---
title: Training on large datasets
description: Describes sampling approaches that can be used when training on larger datasets.
---

# Training on large datasets {: #training-on-large-datasets }

<span style="color:red;font-size: 1rem"> `Robot 1`</span>

Hi Team&mdash;we've got a couple of questions from a customer around our data ingest limits. Appreciate if someone can answer or point me in the right direction.

**What are some good practices on how to handle AutoML and EDA for larger datasets?**

<span style="color:red;font-size: 1rem"> `Robot 2`</span>

We are still using this presentation based on my R&D work: 

!!! example "Presentation summary"

    **Background**

    The original training data converted from a SAS model has 21M records with 6425 features, the physical data size is about 260GB in CSV format.

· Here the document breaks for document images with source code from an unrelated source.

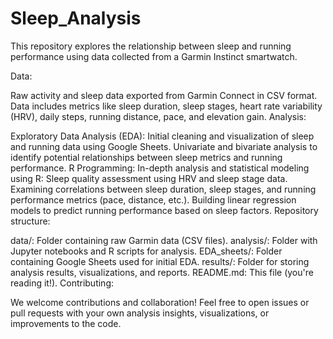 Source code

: # Sleep_Analysis
This repository explores the relationship between sleep and running performance using data collected from a Garmin Instinct smartwatch.

Data:

Raw activity and sleep data exported from Garmin Connect in CSV format.
Data includes metrics like sleep duration, sleep stages, heart rate variability (HRV), daily steps, running distance, pace, and elevation gain.
Analysis:

Exploratory Data Analysis (EDA):
Initial cleaning and visualization of sleep and running data using Google Sheets.
Univariate and bivariate analysis to identify potential relationships between sleep metrics and running performance.
R Programming:
In-depth analysis and statistical modeling using R:
Sleep quality assessment using HRV and sleep stage data.
Examining correlations between sleep duration, sleep stages, and running performance metrics (pace, distance, etc.).
Building linear regression models to predict running performance based on sleep factors.
Repository structure:

data/: Folder containing raw Garmin data (CSV files).
analysis/: Folder with Jupyter notebooks and R scripts for analysis.
EDA_sheets/: Folder containing Google Sheets used for initial EDA.
results/: Folder for storing analysis results, visualizations, and reports.
README.md: This file (you're reading it!).
Contributing:

We welcome contributions and collaboration! Feel free to open issues or pull requests with your own analysis insights, visualizations, or improvements to the code.
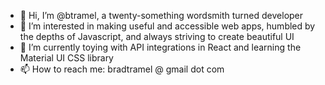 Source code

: - 👋 Hi, I’m @btramel, a twenty-something wordsmith turned developer
- 👀 I’m interested in making useful and accessible web apps, humbled by the depths of Javascript, and always striving to create beautiful UI
- 🌱 I’m currently toying with API integrations in React and learning the Material UI CSS library
- 📫 How to reach me: bradtramel @ gmail dot com

<!---
btramel/btramel is a ✨ special ✨ repository because its `README.md` (this file) appears on your GitHub profile.
You can click the Preview link to take a look at your changes.
--->
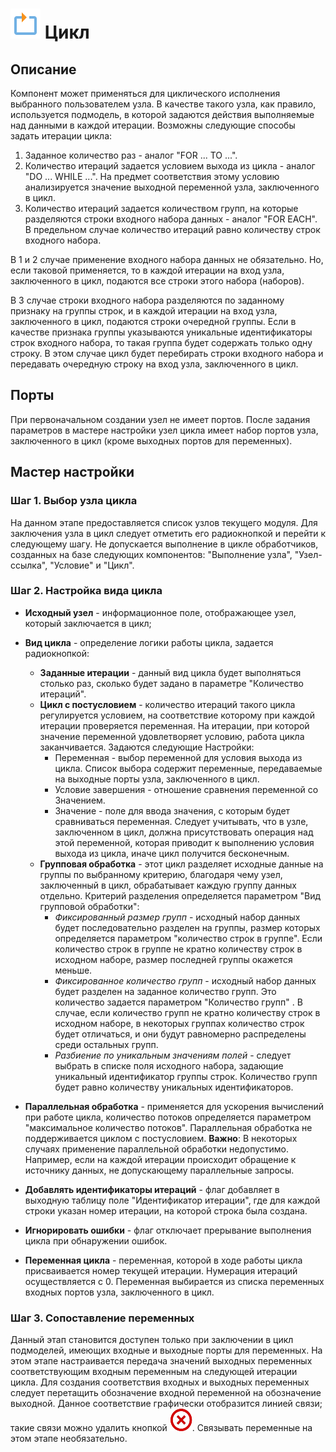 # ![ ](../../media/app/icons/vendors/loop.svg) Цикл

## Описание

Компонент может применяться для циклического исполнения выбранного пользователем узла. В качестве такого узла, как правило, используется подмодель, в которой задаются действия выполняемые над данными в каждой итерации. Возможны следующие способы задать итерации цикла:

 1. Заданное количество раз - аналог "FOR ... TO ...".
 2. Количество итераций задается условием выхода из цикла - аналог "DO ... WHILE ...". На предмет соответствия этому условию анализируется значение выходной переменной узла, заключенного в цикл.
 3. Количество итераций задается количеством групп, на которые разделяются строки входного набора данных  - аналог "FOR EACH". В предельном случае количество итераций равно количеству строк входного набора.

В 1 и 2 случае применение входного набора данных не обязательно. Но, если таковой применяется, то в каждой итерации на вход узла, заключенного в цикл, подаются все строки этого набора (наборов).

В 3 случае строки входного набора разделяются по заданному признаку на группы строк, и в каждой итерации на вход узла, заключенного в цикл, подаются строки очередной группы. Если в качестве признака группы указываются уникальные идентификаторы строк входного набора, то такая группа будет содержать только одну строку. В этом случае цикл будет перебирать строки входного набора и передавать очередную строку на вход узла, заключенного в цикл.

## Порты

При первоначальном создании узел не имеет портов. После задания параметров в мастере настройки узел цикла имеет набор портов узла, заключенного в цикл (кроме выходных портов для переменных).

## Мастер настройки

### Шаг 1. Выбор узла цикла

На данном этапе предоставляется список узлов текущего модуля. Для заключения узла в цикл следует отметить его радиокнопкой и перейти к следующему шагу. Не допускается выполнение в цикле обработчиков, созданных на базе следующих компонентов: "Выполнение узла", "Узел-ссылка", "Условие" и "Цикл".

### Шаг 2. Настройка вида цикла

* **Исходный узел** - информационное поле, отображающее узел, который заключается в цикл;

* **Вид цикла** - определение логики работы цикла, задается радиокнопкой:
  * **Заданные итерации** - данный вид цикла будет выполняться столько раз, сколько будет задано в параметре "Количество итераций".
  * **Цикл с постусловием** - количество итераций такого цикла регулируется условием, на соответствие которому при каждой итерации проверяется переменная. На итерации, при которой значение переменной удовлетворяет условию, работа цикла заканчивается. Задаются следующие Настройки:
    * Переменная - выбор переменной для условия выхода из цикла. Список выбора содержит переменные, передаваемые на выходные порты узла, заключенного в цикл.
    * Условие завершения - отношение сравнения переменной со Значением.
    * Значение - поле для ввода значения, с которым будет сравниваться переменная. Следует учитывать, что в узле, заключенном в цикл, должна присутствовать операция над этой переменной, которая приводит к выполнению условия выхода из цикла, иначе цикл получится бесконечным.
  * **Групповая обработка** - этот цикл разделяет исходные данные на группы по выбранному критерию, благодаря чему узел, заключенный в цикл, обрабатывает каждую группу данных отдельно. Критерий разделения определяется параметром "Вид групповой обработки":
    * *Фиксированный размер групп* - исходный набор данных будет последовательно разделен на группы, размер которых определяется параметром "количество строк в группе". Если количество строк в группе не кратно количеству строк в исходном наборе, размер последней группы окажется меньше.
    * *Фиксированное количество групп* - исходный набор данных будет разделен на заданное количество групп. Это количество задается параметром "Количество групп" . В случае, если количество групп не кратно количеству строк в исходном наборе, в некоторых группах количество строк будет отличаться, и они будут равномерно распределены среди остальных групп.
    * *Разбиение по уникальным значениям полей* - следует выбрать в списке поля исходного набора, задающие уникальный идентификатор группы строк. Количество групп будет равно количеству уникальных идентификаторов.

* **Параллельная обработка** - применяется для ускорения вычислений при работе цикла, количество потоков определяется параметром "максимальное количество потоков". Параллельная обработка не поддерживается циклом с постусловием. **Важно**: В некоторых случаях применение параллельной обработки недопустимо. Например, если на каждой итерации происходит обращение к источнику данных, не допускающему параллельные запросы.

* **Добавлять идентификаторы итераций** - флаг добавляет в выходную таблицу поле "Идентификатор итерации", где для каждой строки указан номер итерации, на которой строка была создана.

* **Игнорировать ошибки** - флаг отключает прерывание выполнения цикла при обнаружении ошибок.

* **Переменная цикла** - переменная, которой в ходе работы цикла присваивается номер текущей итерации. Нумерация итераций осуществляется с 0. Переменная выбирается из списка переменных входных портов узла, заключенного в цикл.

### Шаг 3. Сопоставление переменных

Данный этап становится доступен только при заключении в цикл подмоделей, имеющих входные и выходные порты для переменных. На этом этапе настраивается передача значений выходных переменных соответствующим входным переменным на следующей итерации цикла. Для создания соответствия входных и выходных переменных следует перетащить обозначение входной переменной на обозначение выходной. Данное соответствие графически отобразится линией связи; такие связи можно удалить кнопкой ![](../../media/app/icons/toolbar_18/toolbar_delete_join.svg).
Связывать переменные на этом этапе необязательно.
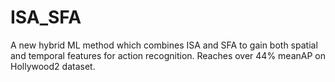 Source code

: # ISA_SFA
A new hybrid ML method which combines ISA and SFA to gain both spatial and temporal features for action recognition. Reaches over 44% meanAP on Hollywood2 dataset.
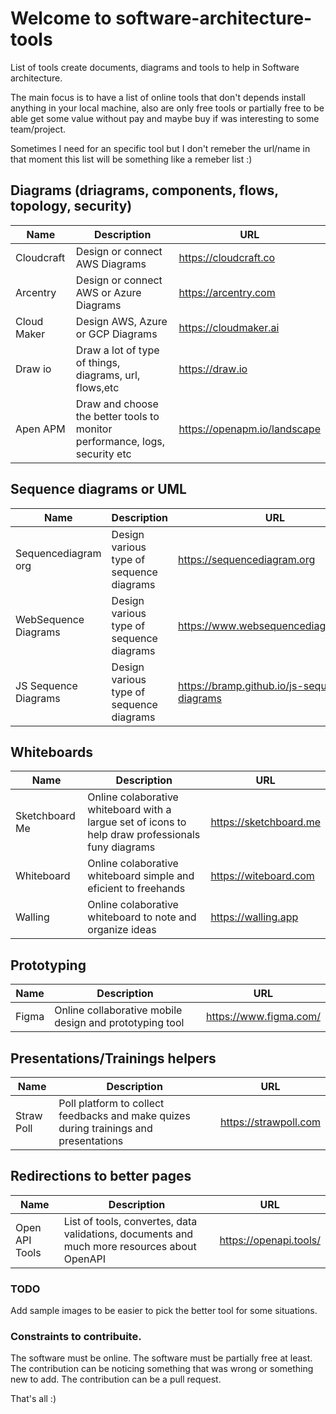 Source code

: # Welcome to software-architecture-tools

List of tools create documents, diagrams and tools to help in Software architecture.

The main focus is to have a list of online tools that don't depends install anything in  your local machine, also are only free tools or partially free to be able get some value without pay and maybe buy if was interesting to some team/project.

Sometimes I need for an specific tool  but I don't remeber the url/name in that moment this list will be something like a remeber list :)


## Diagrams  (driagrams, components, flows, topology, security)

|Name|Description|URL|
|----------------|-------------------------------|-----------------------------|
|Cloudcraft|Design or connect AWS Diagrams            |https://cloudcraft.co|
|Arcentry|Design or connect AWS or Azure Diagrams            |https://arcentry.com|
|Cloud Maker|Design AWS, Azure or GCP Diagrams            |https://cloudmaker.ai|
|Draw io|Draw a lot of type of things, diagrams, url, flows,etc|https://draw.io|
|Apen APM|Draw and choose the better tools to monitor performance, logs, security etc|https://openapm.io/landscape|


## Sequence diagrams or UML

|Name|Description|URL|
|----------------|-------------------------------|-----------------------------|
|Sequencediagram org|Design various type of sequence diagrams            |https://sequencediagram.org|
|WebSequence Diagrams|Design various type of sequence diagrams            |https://www.websequencediagrams.com|
|JS Sequence Diagrams|Design various type of sequence diagrams            |https://bramp.github.io/js-sequence-diagrams|

## Whiteboards

|Name|Description|URL|
|----------------|-------------------------------|-----------------------------|
|Sketchboard Me|Online colaborative whiteboard with a largue set of icons to help draw professionals funy diagrams|https://sketchboard.me|
|Whiteboard|Online colaborative whiteboard simple and eficient to freehands|https://witeboard.com|
|Walling|Online colaborative whiteboard to note and organize ideas|https://walling.app|

## Prototyping

|Name|Description|URL|
|----------------|-------------------------------|-----------------------------|
|Figma|Online collaborative mobile design and prototyping tool|https://www.figma.com/|

## Presentations/Trainings helpers

|Name            |Description                                                                          |URL                            |
|----------------|-------------------------------------------------------------------------------------|-------------------------------|
|Straw Poll      |Poll platform to collect feedbacks and make quizes during trainings and presentations|https://strawpoll.com          |

## Redirections to better pages

|Name|Description|URL|
|----------------|-------------------------------|-----------------------------|
|Open API Tools|List of tools, convertes, data validations, documents and much more resources about OpenAPI|https://openapi.tools/|


### TODO

Add sample images to be easier to pick the better tool for some situations.

### Constraints to contribuite.
The software must be online.
The software must be partially free at least.
The contribution can be noticing something that was wrong or something new to add.
The contribution can be a pull request.

That's all :)

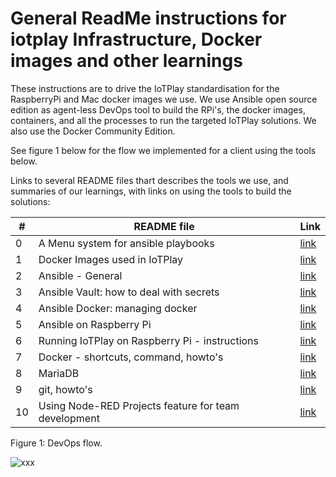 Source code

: # General ReadMe instructions for iotplay Infrastructure, Docker images and other learnings

These instructions are to drive the IoTPlay standardisation for the RaspberryPi and Mac docker images we use. We use Ansible open source edition as agent-less DevOps tool to build the RPi's, the docker images, containers, and all the processes to run the targeted IoTPlay solutions. We also use the Docker Community Edition.

See figure 1 below for the flow we implemented for a client using the tools below.

Links to several README files thart describes the tools we use, and summaries of our learnings, with links on using the tools to build the solutions:

|#| README file                                           | Link
|-|------------------------------------------------------ |------
|0| A Menu system for ansible playbooks                   |[link](https://github.com/IoTPlay/menu_ansible/blob/master/README.md)
|1| Docker Images used in IoTPlay                         |[link](README/READ1-iotplay-dockerimages.md)
|2| Ansible - General                                     |[link](README/READ2-ansible.md)
|3| Ansible Vault: how to deal with secrets               |[link](README/READ3-ansible-vault.md)
|4| Ansible Docker: managing docker                       |[link](README/READ4-ansible_docker.md)
|5| Ansible on Raspberry Pi                               |[link](README/READ5-ansible_rpi.md)
|6| Running IoTPlay on Raspberry Pi - instructions        |[link](README/READ6-RPi.md)
|7| Docker - shortcuts, command, howto's                  |[link](README/READ7-RPi.md)
|8| MariaDB                                               |[link](README/READ8-mariadb.md)
|9| git, howto's                                          |[link](README/READ9-git.md)
|10| Using Node-RED Projects feature for team development |[link](README/READ10-nodered_Projects.md)


Figure 1: DevOps flow.

![xxx](images/DevOps-iotplay-dabar.jpg)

We want to feed in all 21M records with 960+ features, estimated data size will be about 40GB in CSV format.

    === "Dataset size"

        100GB: 99GB (training) + 1GB (external holdout)

    === "Environment"

        Self-managed: 96 CPUs, 3TB RAM, 50TB HDD
        
        SaaS: Cloud account with 20 modelling workers

    **Problem statement**

    Do we really need to train the model on a large dataset?

    **Divide and conquer approach**

    === "Option 1: Dataset sampling"

        1. Randomly sample the original dataset into sample of NGB.
        2. Run Autopilot.
        3. Deploy the recommended-to-deploy model (trained on 100% of the sampled dataset).

    === "Option 2: Feature sampling"

        4. Take a NGB sample, with all features.
        5. Run Autopilot.
        6. Run Feature Impact on the recommended-to-deploy model (trained on 100% of the sampled dataset).
        7. Use Feature Impact to select the features having impact more than 1%.
        8. Select those features (>= 1%) from the full dataset, and if the result is less 10GB, model all rows.
        9. If the result is > 10GB, randomly sample the dataset from Step 5 to 10GB.

    **Results**

    - Both divide and conquer approaches (dataset sampling and feature sampling) can challenge models trained on a full-size dataset.
    - Full-size trained model vs. dataset sampling: +1.5% (worst case) and +15.2% (best case).
    - Full-size trained model vs. feature sampling: -0.7% (worst case) and +8.7% (best case).
    - Feature sampling is suitable for datasets containing hundreds of features (or more) and can lead to models that are similar, or even superior, over all metrics (accuracy, training/scoring time) when compared to models trained on a full dataset.